Why do Americans Trash so Much Food?

Discarding food from plateDespite their proverbial love for food, Americans throw away 40 percent of the food they buy, a recent report shows. About 53 percent of surveyed Americans admitted that they are routinely trashing food.What’s more, most of them aren’t planning to change their habit.

According to the findings reported this week in the scientific journal Plos One, about 42 percent of Americans agree that discarding food affects their budget. However, nearly 25 percent of respondents said that they are too hurried to worry about this aspect of their lives.

More than a half of study participants said that they trash food because they bought it on bulk or during sales. Just as many respondents said they cannot find a workaround to this problem all by themselves.

The report from the Natural Resources Defense Council shows that food waste in America is worth $165 billion every year since 40 percent of bought food goes to waste.
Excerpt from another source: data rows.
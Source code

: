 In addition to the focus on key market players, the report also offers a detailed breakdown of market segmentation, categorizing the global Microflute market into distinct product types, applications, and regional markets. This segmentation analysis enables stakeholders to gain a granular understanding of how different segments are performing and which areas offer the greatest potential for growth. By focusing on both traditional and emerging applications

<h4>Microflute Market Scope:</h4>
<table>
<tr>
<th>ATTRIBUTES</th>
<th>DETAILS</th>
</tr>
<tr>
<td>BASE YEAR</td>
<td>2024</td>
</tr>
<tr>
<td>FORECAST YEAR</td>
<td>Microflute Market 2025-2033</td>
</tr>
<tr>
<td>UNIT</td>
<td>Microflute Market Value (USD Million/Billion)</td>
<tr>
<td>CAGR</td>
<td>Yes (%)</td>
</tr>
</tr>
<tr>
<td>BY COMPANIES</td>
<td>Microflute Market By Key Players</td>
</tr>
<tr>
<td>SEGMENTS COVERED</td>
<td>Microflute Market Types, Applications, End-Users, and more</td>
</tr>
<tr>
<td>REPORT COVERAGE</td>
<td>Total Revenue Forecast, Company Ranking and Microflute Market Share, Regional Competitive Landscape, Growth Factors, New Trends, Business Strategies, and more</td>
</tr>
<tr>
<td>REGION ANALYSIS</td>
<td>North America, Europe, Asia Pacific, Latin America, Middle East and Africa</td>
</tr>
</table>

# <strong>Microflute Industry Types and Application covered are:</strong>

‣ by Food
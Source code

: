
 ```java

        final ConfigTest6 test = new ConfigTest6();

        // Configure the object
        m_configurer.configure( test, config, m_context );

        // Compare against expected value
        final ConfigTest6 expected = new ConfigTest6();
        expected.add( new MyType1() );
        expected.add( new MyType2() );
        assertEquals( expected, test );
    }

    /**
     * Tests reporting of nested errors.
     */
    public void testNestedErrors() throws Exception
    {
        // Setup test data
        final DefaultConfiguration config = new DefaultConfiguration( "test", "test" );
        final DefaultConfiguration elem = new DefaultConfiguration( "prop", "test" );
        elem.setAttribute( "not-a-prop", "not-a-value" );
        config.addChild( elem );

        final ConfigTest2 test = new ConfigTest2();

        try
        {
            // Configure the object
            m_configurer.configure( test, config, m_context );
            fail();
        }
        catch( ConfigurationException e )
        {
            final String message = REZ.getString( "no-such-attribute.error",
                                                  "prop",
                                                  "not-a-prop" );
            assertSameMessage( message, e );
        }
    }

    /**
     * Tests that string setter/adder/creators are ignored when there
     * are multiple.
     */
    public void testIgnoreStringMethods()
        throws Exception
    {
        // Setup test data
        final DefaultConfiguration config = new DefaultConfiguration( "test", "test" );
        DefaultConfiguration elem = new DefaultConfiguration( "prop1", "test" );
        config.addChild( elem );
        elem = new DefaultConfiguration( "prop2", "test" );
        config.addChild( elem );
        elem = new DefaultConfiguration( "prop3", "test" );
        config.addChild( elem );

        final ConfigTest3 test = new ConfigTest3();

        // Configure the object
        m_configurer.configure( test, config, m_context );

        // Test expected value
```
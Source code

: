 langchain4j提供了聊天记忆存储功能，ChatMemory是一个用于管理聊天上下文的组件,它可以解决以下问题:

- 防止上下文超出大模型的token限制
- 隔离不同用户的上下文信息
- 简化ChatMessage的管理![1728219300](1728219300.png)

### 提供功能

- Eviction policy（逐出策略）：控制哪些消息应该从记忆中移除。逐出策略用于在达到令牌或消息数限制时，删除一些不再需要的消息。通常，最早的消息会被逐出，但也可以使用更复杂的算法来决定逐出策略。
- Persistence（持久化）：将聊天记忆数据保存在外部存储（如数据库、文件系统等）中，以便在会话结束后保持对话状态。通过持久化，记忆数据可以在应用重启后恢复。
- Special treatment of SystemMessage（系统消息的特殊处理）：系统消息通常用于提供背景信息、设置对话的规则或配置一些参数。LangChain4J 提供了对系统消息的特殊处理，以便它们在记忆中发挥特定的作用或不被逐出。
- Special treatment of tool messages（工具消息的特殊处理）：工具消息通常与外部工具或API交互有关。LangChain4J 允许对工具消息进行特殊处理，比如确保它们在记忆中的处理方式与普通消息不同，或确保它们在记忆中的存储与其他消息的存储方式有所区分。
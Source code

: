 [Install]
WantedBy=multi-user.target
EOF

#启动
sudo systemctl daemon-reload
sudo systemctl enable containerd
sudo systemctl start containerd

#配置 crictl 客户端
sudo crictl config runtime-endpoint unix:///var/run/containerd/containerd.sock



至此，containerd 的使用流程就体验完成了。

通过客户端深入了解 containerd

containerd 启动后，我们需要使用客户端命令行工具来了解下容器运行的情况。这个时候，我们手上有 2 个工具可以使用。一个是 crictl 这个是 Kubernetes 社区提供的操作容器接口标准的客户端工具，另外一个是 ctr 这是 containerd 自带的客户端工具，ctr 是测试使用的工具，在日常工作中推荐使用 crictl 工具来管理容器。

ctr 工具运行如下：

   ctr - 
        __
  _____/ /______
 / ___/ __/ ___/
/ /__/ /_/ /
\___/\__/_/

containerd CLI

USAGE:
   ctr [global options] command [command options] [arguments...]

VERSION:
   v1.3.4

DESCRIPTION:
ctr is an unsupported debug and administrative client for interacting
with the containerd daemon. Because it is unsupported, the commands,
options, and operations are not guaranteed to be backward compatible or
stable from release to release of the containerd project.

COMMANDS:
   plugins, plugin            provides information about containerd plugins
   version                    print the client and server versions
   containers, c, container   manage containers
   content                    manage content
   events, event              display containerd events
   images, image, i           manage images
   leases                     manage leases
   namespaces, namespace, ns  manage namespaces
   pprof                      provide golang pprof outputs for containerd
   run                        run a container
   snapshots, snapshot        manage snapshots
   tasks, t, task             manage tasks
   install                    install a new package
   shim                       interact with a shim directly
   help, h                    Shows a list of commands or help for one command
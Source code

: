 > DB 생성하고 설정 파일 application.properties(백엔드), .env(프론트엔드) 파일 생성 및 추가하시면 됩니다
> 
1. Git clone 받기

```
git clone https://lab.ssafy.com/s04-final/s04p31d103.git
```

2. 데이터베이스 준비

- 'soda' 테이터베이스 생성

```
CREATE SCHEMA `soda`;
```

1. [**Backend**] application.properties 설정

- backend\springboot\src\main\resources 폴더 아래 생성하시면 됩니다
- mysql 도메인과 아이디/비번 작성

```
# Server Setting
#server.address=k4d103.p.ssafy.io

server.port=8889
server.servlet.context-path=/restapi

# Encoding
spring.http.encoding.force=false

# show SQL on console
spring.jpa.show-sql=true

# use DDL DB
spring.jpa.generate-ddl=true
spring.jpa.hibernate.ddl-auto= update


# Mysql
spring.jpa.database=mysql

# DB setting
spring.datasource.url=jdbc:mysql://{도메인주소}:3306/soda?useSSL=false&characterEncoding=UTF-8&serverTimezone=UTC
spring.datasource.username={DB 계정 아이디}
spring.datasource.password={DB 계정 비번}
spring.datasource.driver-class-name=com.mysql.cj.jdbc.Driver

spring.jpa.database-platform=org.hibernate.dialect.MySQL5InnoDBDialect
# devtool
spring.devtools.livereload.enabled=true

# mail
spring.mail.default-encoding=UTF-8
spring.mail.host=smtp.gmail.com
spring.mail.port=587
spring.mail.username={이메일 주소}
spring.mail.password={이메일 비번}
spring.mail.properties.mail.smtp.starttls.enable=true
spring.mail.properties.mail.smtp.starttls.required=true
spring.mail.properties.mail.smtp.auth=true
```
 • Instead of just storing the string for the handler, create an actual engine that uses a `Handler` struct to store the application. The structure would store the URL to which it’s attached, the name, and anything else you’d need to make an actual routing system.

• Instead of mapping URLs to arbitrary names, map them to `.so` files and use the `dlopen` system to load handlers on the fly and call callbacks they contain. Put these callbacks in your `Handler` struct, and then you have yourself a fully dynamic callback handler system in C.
Past studies had shown that 15 percent of trashed food would be enough for 25 million hungry Americans each year.

A United Nations report had shown that about 33 percent of food production worldwide is trashed with no reason every year. The NRDC also found that 160 billion pounds of uneaten food currently lies in the nations landfills.

Another study had found that the situation may be even worse. According to 2013 study, most Americans – about 90 percent – trash perfectly edible food because they fail to understand package expiration dates.

Study investigators found that consumers are confused when it comes to make a difference between fresh and bad food. Americans do not properly grasp notions such as “best before,” “sell by,” and “use by.”

NRDC researchers call for a complete makeover of the dated labeling system.

They explained that “sell by” doesn’t mean that the food should go to waste. It is just an indicator for shops to know every product’s shelf life. “Use by” and “Best before” don’t mean that the food is spoiled at the expiration date either.

Some journalists made a small experiment and ate expired food for a week and had not landed in a hospital afterwards. The journalists noted that with proper seasoning any “wilted collards, beet greens and leeks” can taste pretty good, despite their unappealing looks.

Supermarkets also throw away good food because it looks less than perfect. In some European countries, retailers are now banned from discarding food that is close to its expiration date.